The input:
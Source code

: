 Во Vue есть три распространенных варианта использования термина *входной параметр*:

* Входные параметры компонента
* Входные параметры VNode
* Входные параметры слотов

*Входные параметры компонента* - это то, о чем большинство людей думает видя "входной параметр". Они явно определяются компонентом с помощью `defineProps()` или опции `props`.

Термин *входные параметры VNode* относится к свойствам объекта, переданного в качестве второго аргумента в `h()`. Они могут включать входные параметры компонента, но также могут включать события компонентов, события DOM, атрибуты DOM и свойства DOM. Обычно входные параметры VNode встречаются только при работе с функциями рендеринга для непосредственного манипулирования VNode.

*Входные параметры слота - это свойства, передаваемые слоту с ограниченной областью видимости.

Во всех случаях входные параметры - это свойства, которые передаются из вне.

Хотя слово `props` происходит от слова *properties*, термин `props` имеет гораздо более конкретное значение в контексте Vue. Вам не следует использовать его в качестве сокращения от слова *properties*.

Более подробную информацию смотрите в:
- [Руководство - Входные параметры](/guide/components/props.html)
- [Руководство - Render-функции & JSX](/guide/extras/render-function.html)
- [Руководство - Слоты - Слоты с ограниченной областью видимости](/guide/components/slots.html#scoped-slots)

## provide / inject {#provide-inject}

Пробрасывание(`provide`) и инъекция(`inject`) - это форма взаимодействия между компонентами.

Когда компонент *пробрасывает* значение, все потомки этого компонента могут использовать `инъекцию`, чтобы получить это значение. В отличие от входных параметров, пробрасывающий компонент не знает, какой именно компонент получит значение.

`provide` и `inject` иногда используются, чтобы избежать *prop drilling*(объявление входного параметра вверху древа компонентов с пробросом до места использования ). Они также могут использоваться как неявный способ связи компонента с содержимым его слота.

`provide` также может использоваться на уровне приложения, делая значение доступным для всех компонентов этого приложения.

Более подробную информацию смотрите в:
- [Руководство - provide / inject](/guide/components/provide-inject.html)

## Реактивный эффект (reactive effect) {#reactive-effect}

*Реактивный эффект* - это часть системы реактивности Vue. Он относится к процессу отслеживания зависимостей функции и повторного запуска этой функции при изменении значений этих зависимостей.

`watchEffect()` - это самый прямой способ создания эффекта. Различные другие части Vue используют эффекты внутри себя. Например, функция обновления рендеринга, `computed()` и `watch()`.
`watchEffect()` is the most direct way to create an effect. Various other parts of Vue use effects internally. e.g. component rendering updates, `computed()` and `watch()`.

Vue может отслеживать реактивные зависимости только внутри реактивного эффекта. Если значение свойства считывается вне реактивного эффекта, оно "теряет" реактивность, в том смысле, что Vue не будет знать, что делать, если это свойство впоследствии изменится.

Exercise: Copy every line from the data that includes the string "components".

Task answer:
- [Руководство - Входные параметры](/guide/components/props.html)
- [Руководство - Слоты - Слоты с ограниченной областью видимости](/guide/components/slots.html#scoped-slots)
- [Руководство - provide / inject](/guide/components/provide-inject.html)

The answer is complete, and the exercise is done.